> [WHAT IS EXPECTED]
Retype all of the data without changing a single word.

(Plain-text document sources)
::::::

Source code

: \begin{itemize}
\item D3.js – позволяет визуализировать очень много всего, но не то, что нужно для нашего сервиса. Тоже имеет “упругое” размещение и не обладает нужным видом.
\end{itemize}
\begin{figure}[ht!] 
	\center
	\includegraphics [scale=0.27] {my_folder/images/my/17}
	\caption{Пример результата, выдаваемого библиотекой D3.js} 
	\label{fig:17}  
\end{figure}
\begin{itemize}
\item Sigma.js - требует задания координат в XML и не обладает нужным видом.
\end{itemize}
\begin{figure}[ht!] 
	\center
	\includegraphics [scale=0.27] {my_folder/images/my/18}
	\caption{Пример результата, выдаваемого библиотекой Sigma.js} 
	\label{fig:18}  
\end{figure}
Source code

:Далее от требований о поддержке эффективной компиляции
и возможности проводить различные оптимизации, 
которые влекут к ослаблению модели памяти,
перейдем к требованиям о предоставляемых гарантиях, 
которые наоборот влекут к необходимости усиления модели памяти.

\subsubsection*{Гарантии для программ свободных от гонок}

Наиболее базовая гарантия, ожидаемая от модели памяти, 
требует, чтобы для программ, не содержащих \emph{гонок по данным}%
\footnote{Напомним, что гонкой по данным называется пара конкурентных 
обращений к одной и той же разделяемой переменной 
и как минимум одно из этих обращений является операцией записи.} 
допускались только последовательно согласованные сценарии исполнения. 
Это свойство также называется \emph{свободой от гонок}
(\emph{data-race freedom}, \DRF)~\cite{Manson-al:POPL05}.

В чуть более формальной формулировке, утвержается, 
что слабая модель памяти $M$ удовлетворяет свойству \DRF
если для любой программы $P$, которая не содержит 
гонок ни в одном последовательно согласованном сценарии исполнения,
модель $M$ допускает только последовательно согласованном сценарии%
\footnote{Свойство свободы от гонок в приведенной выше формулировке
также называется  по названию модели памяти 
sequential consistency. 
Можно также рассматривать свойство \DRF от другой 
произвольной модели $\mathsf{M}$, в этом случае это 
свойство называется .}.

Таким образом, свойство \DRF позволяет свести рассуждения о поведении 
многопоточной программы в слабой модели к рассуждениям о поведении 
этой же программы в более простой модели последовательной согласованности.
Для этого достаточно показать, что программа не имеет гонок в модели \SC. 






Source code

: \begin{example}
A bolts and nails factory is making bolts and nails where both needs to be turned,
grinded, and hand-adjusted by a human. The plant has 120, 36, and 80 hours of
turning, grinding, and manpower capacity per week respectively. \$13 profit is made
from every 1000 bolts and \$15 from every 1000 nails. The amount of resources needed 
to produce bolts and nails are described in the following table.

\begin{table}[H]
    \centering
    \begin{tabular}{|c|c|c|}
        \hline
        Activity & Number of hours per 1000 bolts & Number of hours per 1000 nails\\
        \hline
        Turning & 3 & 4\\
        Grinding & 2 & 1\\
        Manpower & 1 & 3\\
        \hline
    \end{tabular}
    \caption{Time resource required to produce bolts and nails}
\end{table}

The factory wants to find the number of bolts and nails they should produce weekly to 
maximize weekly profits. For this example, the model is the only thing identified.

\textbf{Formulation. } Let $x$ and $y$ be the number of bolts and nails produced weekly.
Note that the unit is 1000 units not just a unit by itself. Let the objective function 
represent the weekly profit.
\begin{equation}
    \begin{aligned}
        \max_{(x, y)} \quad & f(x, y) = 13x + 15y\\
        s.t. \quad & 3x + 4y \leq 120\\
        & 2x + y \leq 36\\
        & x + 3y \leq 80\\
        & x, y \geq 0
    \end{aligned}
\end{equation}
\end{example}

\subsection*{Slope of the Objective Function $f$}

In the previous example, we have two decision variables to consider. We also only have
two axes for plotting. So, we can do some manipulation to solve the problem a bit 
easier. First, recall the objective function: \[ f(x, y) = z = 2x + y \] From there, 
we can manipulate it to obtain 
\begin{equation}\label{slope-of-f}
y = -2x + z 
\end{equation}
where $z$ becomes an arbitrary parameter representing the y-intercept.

::::::

> [SOLUTION]
Source code

: \begin{itemize}
\item D3.js – позволяет визуализировать очень много всего, но не то, что нужно для нашего сервиса. Тоже имеет “упругое” размещение и не обладает нужным видом.
\end{itemize}
\begin{figure}[ht!] 
	\center
	\includegraphics [scale=0.27] {my_folder/images/my/17}
	\caption{Пример результата, выдаваемого библиотекой D3.js} 
	\label{fig:17}  
\end{figure}
\begin{itemize}
\item Sigma.js - требует задания координат в XML и не обладает нужным видом.
\end{itemize}
\begin{figure}[ht!] 
	\center
	\includegraphics [scale=0.27] {my_folder/images/my/18}
	\caption{Пример результата, выдаваемого библиотекой Sigma.js} 
	\label{fig:18}  
\end{figure}
Source code

:Далее от требований о поддержке эффективной компиляции
и возможности проводить различные оптимизации, 
которые влекут к ослаблению модели памяти,
перейдем к требованиям о предоставляемых гарантиях, 
которые наоборот влекут к необходимости усиления модели памяти.

\subsubsection*{Гарантии для программ свободных от гонок}

Наиболее базовая гарантия, ожидаемая от модели памяти, 
требует, чтобы для программ, не содержащих \emph{гонок по данным}%
\footnote{Напомним, что гонкой по данным называется пара конкурентных 
обращений к одной и той же разделяемой переменной 
и как минимум одно из этих обращений является операцией записи.} 
допускались только последовательно согласованные сценарии исполнения. 
Это свойство также называется \emph{свободой от гонок}
(\emph{data-race freedom}, \DRF)~\cite{Manson-al:POPL05}.

В чуть более формальной формулировке, утвержается, 
что слабая модель памяти $M$ удовлетворяет свойству \DRF
если для любой программы $P$, которая не содержит 
гонок ни в одном последовательно согласованном сценарии исполнения,
модель $M$ допускает только последовательно согласованном сценарии%
\footnote{Свойство свободы от гонок в приведенной выше формулировке
также называется  по названию модели памяти 
sequential consistency. 
Можно также рассматривать свойство \DRF от другой 
произвольной модели $\mathsf{M}$, в этом случае это 
свойство называется .}.

Таким образом, свойство \DRF позволяет свести рассуждения о поведении 
многопоточной программы в слабой модели к рассуждениям о поведении 
этой же программы в более простой модели последовательной согласованности.
Для этого достаточно показать, что программа не имеет гонок в модели \SC. 






Source code

: \begin{example}
A bolts and nails factory is making bolts and nails where both needs to be turned,
grinded, and hand-adjusted by a human. The plant has 120, 36, and 80 hours of
turning, grinding, and manpower capacity per week respectively. \$13 profit is made
from every 1000 bolts and \$15 from every 1000 nails. The amount of resources needed 
to produce bolts and nails are described in the following table.

\begin{table}[H]
    \centering
    \begin{tabular}{|c|c|c|}
        \hline
        Activity & Number of hours per 1000 bolts & Number of hours per 1000 nails\\
        \hline
        Turning & 3 & 4\\
        Grinding & 2 & 1\\
        Manpower & 1 & 3\\
        \hline
    \end{tabular}
    \caption{Time resource required to produce bolts and nails}
\end{table}

The factory wants to find the number of bolts and nails they should produce weekly to 
maximize weekly profits. For this example, the model is the only thing identified.

\textbf{Formulation. } Let $x$ and $y$ be the number of bolts and nails produced weekly.
Note that the unit is 1000 units not just a unit by itself. Let the objective function 
represent the weekly profit.
\begin{equation}
    \begin{aligned}
        \max_{(x, y)} \quad & f(x, y) = 13x + 15y\\
        s.t. \quad & 3x + 4y \leq 120\\
        & 2x + y \leq 36\\
        & x + 3y \leq 80\\
        & x, y \geq 0
    \end{aligned}
\end{equation}
\end{example}

\subsection*{Slope of the Objective Function $f$}

In the previous example, we have two decision variables to consider. We also only have
two axes for plotting. So, we can do some manipulation to solve the problem a bit 
easier. First, recall the objective function: \[ f(x, y) = z = 2x + y \] From there, 
we can manipulate it to obtain 
\begin{equation}\label{slope-of-f}
y = -2x + z 
\end{equation}
where $z$ becomes an arbitrary parameter representing the y-intercept.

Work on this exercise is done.